# [Requirement]
What you give back must match the records below word for word.

= = =

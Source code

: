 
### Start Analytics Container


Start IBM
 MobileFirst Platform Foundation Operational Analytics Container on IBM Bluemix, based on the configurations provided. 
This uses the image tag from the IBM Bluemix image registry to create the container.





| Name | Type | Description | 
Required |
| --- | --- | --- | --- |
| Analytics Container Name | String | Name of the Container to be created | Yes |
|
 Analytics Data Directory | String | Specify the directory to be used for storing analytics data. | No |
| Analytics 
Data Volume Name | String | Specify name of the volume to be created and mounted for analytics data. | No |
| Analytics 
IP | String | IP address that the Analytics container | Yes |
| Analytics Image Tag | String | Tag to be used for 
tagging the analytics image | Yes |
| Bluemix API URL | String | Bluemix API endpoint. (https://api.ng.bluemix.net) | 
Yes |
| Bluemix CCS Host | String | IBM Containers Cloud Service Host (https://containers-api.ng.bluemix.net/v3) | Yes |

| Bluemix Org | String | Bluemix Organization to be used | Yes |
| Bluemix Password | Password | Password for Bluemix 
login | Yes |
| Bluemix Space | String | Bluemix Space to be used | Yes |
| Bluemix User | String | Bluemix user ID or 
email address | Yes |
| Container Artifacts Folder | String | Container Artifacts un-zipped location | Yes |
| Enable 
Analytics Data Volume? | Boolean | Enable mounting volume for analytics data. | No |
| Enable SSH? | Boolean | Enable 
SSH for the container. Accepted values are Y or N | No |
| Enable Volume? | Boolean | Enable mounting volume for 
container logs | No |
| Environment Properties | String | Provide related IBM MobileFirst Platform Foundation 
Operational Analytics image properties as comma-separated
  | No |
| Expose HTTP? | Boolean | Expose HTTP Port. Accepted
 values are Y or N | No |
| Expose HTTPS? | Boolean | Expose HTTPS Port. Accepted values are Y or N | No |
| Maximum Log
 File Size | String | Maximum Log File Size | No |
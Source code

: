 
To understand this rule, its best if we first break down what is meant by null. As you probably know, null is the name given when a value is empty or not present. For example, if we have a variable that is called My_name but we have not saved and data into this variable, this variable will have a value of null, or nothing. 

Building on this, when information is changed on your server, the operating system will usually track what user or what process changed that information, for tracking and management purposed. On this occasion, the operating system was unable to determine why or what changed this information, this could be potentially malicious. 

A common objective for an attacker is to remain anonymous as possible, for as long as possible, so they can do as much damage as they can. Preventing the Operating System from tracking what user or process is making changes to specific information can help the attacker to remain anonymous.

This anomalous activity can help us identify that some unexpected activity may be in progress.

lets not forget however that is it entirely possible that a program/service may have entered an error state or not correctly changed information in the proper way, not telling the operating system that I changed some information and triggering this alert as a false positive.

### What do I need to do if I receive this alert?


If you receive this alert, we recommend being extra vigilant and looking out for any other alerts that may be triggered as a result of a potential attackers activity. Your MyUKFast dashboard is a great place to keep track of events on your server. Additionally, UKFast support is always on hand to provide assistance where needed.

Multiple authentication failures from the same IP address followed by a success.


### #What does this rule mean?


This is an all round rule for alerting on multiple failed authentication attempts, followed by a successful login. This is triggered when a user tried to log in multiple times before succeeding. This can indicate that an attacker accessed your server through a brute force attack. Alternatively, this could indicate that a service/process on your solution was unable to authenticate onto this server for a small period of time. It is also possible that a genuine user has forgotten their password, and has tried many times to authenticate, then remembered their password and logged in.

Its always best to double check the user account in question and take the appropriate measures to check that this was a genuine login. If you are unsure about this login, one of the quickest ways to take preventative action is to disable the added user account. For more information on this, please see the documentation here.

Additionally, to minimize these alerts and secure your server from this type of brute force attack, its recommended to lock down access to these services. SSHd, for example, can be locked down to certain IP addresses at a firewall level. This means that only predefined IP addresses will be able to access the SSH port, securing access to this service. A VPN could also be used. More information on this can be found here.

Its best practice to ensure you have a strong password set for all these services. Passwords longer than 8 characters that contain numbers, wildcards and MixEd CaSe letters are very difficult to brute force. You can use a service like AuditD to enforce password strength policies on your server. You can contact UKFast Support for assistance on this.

= = =

# [Task result]
Source code

: 
### Start Analytics Container


Start IBM
 MobileFirst Platform Foundation Operational Analytics Container on IBM Bluemix, based on the configurations provided. 
This uses the image tag from the IBM Bluemix image registry to create the container.





| Name | Type | Description | 
Required |
| --- | --- | --- | --- |
| Analytics Container Name | String | Name of the Container to be created | Yes |
|
 Analytics Data Directory | String | Specify the directory to be used for storing analytics data. | No |
| Analytics 
Data Volume Name | String | Specify name of the volume to be created and mounted for analytics data. | No |
| Analytics 
IP | String | IP address that the Analytics container | Yes |
| Analytics Image Tag | String | Tag to be used for 
tagging the analytics image | Yes |
| Bluemix API URL | String | Bluemix API endpoint. (https://api.ng.bluemix.net) | 
Yes |
| Bluemix CCS Host | String | IBM Containers Cloud Service Host (https://containers-api.ng.bluemix.net/v3) | Yes |

| Bluemix Org | String | Bluemix Organization to be used | Yes |
| Bluemix Password | Password | Password for Bluemix 
login | Yes |
| Bluemix Space | String | Bluemix Space to be used | Yes |
| Bluemix User | String | Bluemix user ID or 
email address | Yes |
| Container Artifacts Folder | String | Container Artifacts un-zipped location | Yes |
| Enable 
Analytics Data Volume? | Boolean | Enable mounting volume for analytics data. | No |
| Enable SSH? | Boolean | Enable 
SSH for the container. Accepted values are Y or N | No |
| Enable Volume? | Boolean | Enable mounting volume for 
container logs | No |
| Environment Properties | String | Provide related IBM MobileFirst Platform Foundation 
Operational Analytics image properties as comma-separated
  | No |
| Expose HTTP? | Boolean | Expose HTTP Port. Accepted
 values are Y or N | No |
| Expose HTTPS? | Boolean | Expose HTTPS Port. Accepted values are Y or N | No |
| Maximum Log
 File Size | String | Maximum Log File Size | No |
Source code

: 
To understand this rule, its best if we first break down what is meant by null. As you probably know, null is the name given when a value is empty or not present. For example, if we have a variable that is called My_name but we have not saved and data into this variable, this variable will have a value of null, or nothing. 

Building on this, when information is changed on your server, the operating system will usually track what user or what process changed that information, for tracking and management purposed. On this occasion, the operating system was unable to determine why or what changed this information, this could be potentially malicious. 

A common objective for an attacker is to remain anonymous as possible, for as long as possible, so they can do as much damage as they can. Preventing the Operating System from tracking what user or process is making changes to specific information can help the attacker to remain anonymous.

This anomalous activity can help us identify that some unexpected activity may be in progress.

lets not forget however that is it entirely possible that a program/service may have entered an error state or not correctly changed information in the proper way, not telling the operating system that I changed some information and triggering this alert as a false positive.

### What do I need to do if I receive this alert?


If you receive this alert, we recommend being extra vigilant and looking out for any other alerts that may be triggered as a result of a potential attackers activity. Your MyUKFast dashboard is a great place to keep track of events on your server. Additionally, UKFast support is always on hand to provide assistance where needed.

Multiple authentication failures from the same IP address followed by a success.


### #What does this rule mean?


This is an all round rule for alerting on multiple failed authentication attempts, followed by a successful login. This is triggered when a user tried to log in multiple times before succeeding. This can indicate that an attacker accessed your server through a brute force attack. Alternatively, this could indicate that a service/process on your solution was unable to authenticate onto this server for a small period of time. It is also possible that a genuine user has forgotten their password, and has tried many times to authenticate, then remembered their password and logged in.

Its always best to double check the user account in question and take the appropriate measures to check that this was a genuine login. If you are unsure about this login, one of the quickest ways to take preventative action is to disable the added user account. For more information on this, please see the documentation here.

Additionally, to minimize these alerts and secure your server from this type of brute force attack, its recommended to lock down access to these services. SSHd, for example, can be locked down to certain IP addresses at a firewall level. This means that only predefined IP addresses will be able to access the SSH port, securing access to this service. A VPN could also be used. More information on this can be found here.

Its best practice to ensure you have a strong password set for all these services. Passwords longer than 8 characters that contain numbers, wildcards and MixEd CaSe letters are very difficult to brute force. You can use a service like AuditD to enforce password strength policies on your server. You can contact UKFast Support for assistance on this.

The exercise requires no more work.